The mold has held up well over the years. There is very little flash.

The model depicted on the box shows a car that is buildable with factory markings, albeit with five-spoke Cragar mags. Neither of these items are present in the kit. Instead, you get some questionable blue-and-green graphics on the decal sheet, and the wheel options are factory road wheels along with Cragar supertricks - nice, but they're not what is shown on the box.      

There are also 440 6-pack markings for the power bulge on the hood on the box art, but nothing on the decal sheet. The engine in the kit depicts a 440 that gives you the option of either a single four-barrel or six-pack setup. The engine casting is weak and is not made up of a large number of parts, but remember, we are dealing with a kit that was cast in the 1970s. The parts do go together okay.

The problem with the whole engine package is compounded when you turn the model over and view the chassis. Although a 440 6-pack combination was still available in 1974, the chassis depicts a single exhaust with a molded-in catalytic converter. The 440 engines required a dual exhaust, and in 1974 the only cars that were required to run a cat were cars manufactured for sale in the state of California.

The chassis has a separate rear suspension with metal axle, and the front suspension is molded in with the old-school pin/wheel placement attachments. There are two placement locations on each side for ride-height preference. The other problem is that the driver's-side exhaust manifold stops without a crossover tube to attach to the single exhaust.

The interior has a molded rear seat with separate bucket seats and shifter. The problem area is the dash; the one included in this kit is actually the dash from the MPC 1976 Dodge Coronet kit. It does not fit the interior tub. In order to use it, you will have to sand the sides of the attachment points to make it fit. 
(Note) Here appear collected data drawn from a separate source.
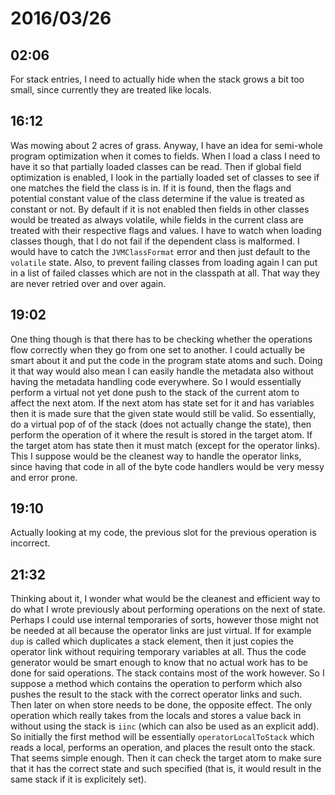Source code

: # 2016/03/26

## 02:06

For stack entries, I need to actually hide when the stack grows a bit too
small, since currently they are treated like locals.

## 16:12

Was mowing about 2 acres of grass. Anyway, I have an idea for semi-whole
program optimization when it comes to fields. When I load a class I need to
have it so that partially loaded classes can be read. Then if global
field optimization is enabled, I look in the partially loaded set of classes
to see if one matches the field the class is in. If it is found, then the
flags and potential constant value of the class determine if the value is
treated as constant or not. By default if it is not enabled then fields in
other classes would be treated as always volatile, while fields in the current
class are treated with their respective flags and values. I have to watch when
loading classes though, that I do not fail if the dependent class is malformed.
I would have to catch the `JVMClassFormat` error and then just default to the
`volatile` state. Also, to prevent failing classes from loading again I can
put in a list of failed classes which are not in the classpath at all. That
way they are never retried over and over again.

## 19:02

One thing though is that there has to be checking whether the operations
flow correctly when they go from one set to another. I could actually be
smart about it and put the code in the program state atoms and such. Doing it
that way would also mean I can easily handle the metadata also without having
the metadata handling code everywhere. So I would essentially perform a virtual
not yet done push to the stack of the current atom to affect the next atom.
If the next atom has state set for it and has variables then it is made sure
that the given state would still be valid. So essentially, do a virtual pop of
of the stack (does not actually change the state), then perform the operation
of it where the result is stored in the target atom. If the target atom has
state then it must match (except for the operator links). This I suppose would
be the cleanest way to handle the operator links, since having that code in
all of the byte code handlers would be very messy and error prone.

## 19:10

Actually looking at my code, the previous slot for the previous operation
is incorrect.

## 21:32

Thinking about it, I wonder what would be the cleanest and efficient way to do
what I wrote previously about performing operations on the next of state.
Perhaps I could use internal temporaries of sorts, however those might not be
needed at all because the operator links are just virtual. If for example `dup`
is called which duplicates a stack element, then it just copies the operator
link without requiring temporary variables at all. Thus the code generator
would be smart enough to know that no actual work has to be done for said
operations. The stack contains most of the work however. So I suppose a
method which contains the operation to perform which also pushes the result
to the stack with the correct operator links and such. Then later on when
store needs to be done, the opposite effect. The only operation which really
takes from the locals and stores a value back in without using the stack is
`iinc` (which can also be used as an explicit add). So initially the first
method will be essentially `operatorLocalToStack` which reads a local,
performs an operation, and places the result onto the stack. That seems simple
enough. Then it can check the target atom to make sure that it has the correct
state and such specified (that is, it would result in the same stack if it is
explicitely set).

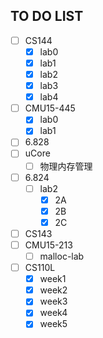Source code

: ## TO DO LIST
- [ ] CS144
  - [x] lab0
  - [x] lab1
  - [x] lab2
  - [x] lab3
  - [x] lab4
- [ ] CMU15-445
  - [x] lab0
  - [x] lab1
- [ ] 6.828
- [ ] uCore
  - [ ] 物理内存管理
- [ ] 6.824
  - [ ] lab2
    - [x] 2A
    - [x] 2B
    - [x] 2C
- [ ] CS143
- [ ] CMU15-213
  - [ ] malloc-lab
  
- [ ] CS110L
  - [x] week1
  - [x] week2 
  - [x] week3
  - [x] week4
  - [x] week5
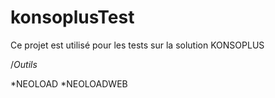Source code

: # konsoplusTest

Ce projet est utilisé pour les tests sur la solution KONSOPLUS

/*Outils*

*NEOLOAD
*NEOLOADWEB
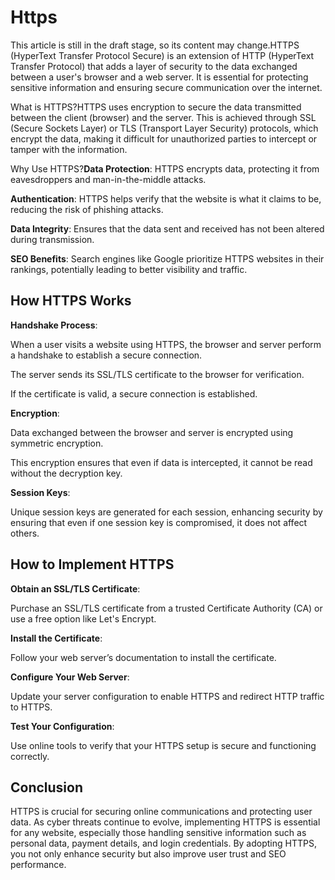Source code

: # Https

This article is still in the draft stage, so its content may change.HTTPS (HyperText Transfer Protocol Secure) is an extension of HTTP (HyperText Transfer Protocol) that adds a layer of security to the data exchanged between a user's browser and a web server. It is essential for protecting sensitive information and ensuring secure communication over the internet.

What is HTTPS?HTTPS uses encryption to secure the data transmitted between the client (browser) and the server. This is achieved through SSL (Secure Sockets Layer) or TLS (Transport Layer Security) protocols, which encrypt the data, making it difficult for unauthorized parties to intercept or tamper with the information.

Why Use HTTPS?**Data Protection**: HTTPS encrypts data, protecting it from eavesdroppers and man-in-the-middle attacks.

**Authentication**: HTTPS helps verify that the website is what it claims to be, reducing the risk of phishing attacks.

**Data Integrity**: Ensures that the data sent and received has not been altered during transmission.

**SEO Benefits**: Search engines like Google prioritize HTTPS websites in their rankings, potentially leading to better visibility and traffic.

## How HTTPS Works

**Handshake Process**:

When a user visits a website using HTTPS, the browser and server perform a handshake to establish a secure connection.

The server sends its SSL/TLS certificate to the browser for verification.

If the certificate is valid, a secure connection is established.


**Encryption**:

Data exchanged between the browser and server is encrypted using symmetric encryption.

This encryption ensures that even if data is intercepted, it cannot be read without the decryption key.


**Session Keys**:

Unique session keys are generated for each session, enhancing security by ensuring that even if one session key is compromised, it does not affect others.


## How to Implement HTTPS

**Obtain an SSL/TLS Certificate**:

Purchase an SSL/TLS certificate from a trusted Certificate Authority (CA) or use a free option like Let's Encrypt.


**Install the Certificate**:

Follow your web server’s documentation to install the certificate.


**Configure Your Web Server**:

Update your server configuration to enable HTTPS and redirect HTTP traffic to HTTPS.


**Test Your Configuration**:

Use online tools to verify that your HTTPS setup is secure and functioning correctly.


## Conclusion

HTTPS is crucial for securing online communications and protecting user data. As cyber threats continue to evolve, implementing HTTPS is essential for any website, especially those handling sensitive information such as personal data, payment details, and login credentials. By adopting HTTPS, you not only enhance security but also improve user trust and SEO performance.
The body is probably the best piece in the kit. It depicts the lines of the 1974 GTX very well. The chrome for the grille and front and rear bumpers is done well. The glass is one piece and fits okay, considering the age of the kit. The marker lights are not very deep, and after a couple of coats of paint you might have a hard time detail-painting them. 

The tires included are four 70-series Goodyears and two rear 60-series dirt-track tires. Because this model can't be built as a factory-stock replica, I went with the street-machine look and used the dirt-tack tires on the rear. I used a motor tool with a cutting wheel to narrow the metal axle so that I could get the rear tires to sit up under the wheel wells. 

The paint I chose was Testor's Pacific Blue, with the added Plymouth GTX markings that are also included on the decal sheet. 

I personally like this kit because I am a Mopar man, and getting any car from this era is a plus. I don't think that I would recommend this kit to just anyone. If you purchase this kit and want to create a better replica of a 1974 GTX, you can also purchase an AMT/Ertl 1971 Charger and use the interior and chassis from that kit.
Granted, you shouldn't have to spend extra money to accomplish this task, but in this case, it is the only alternative.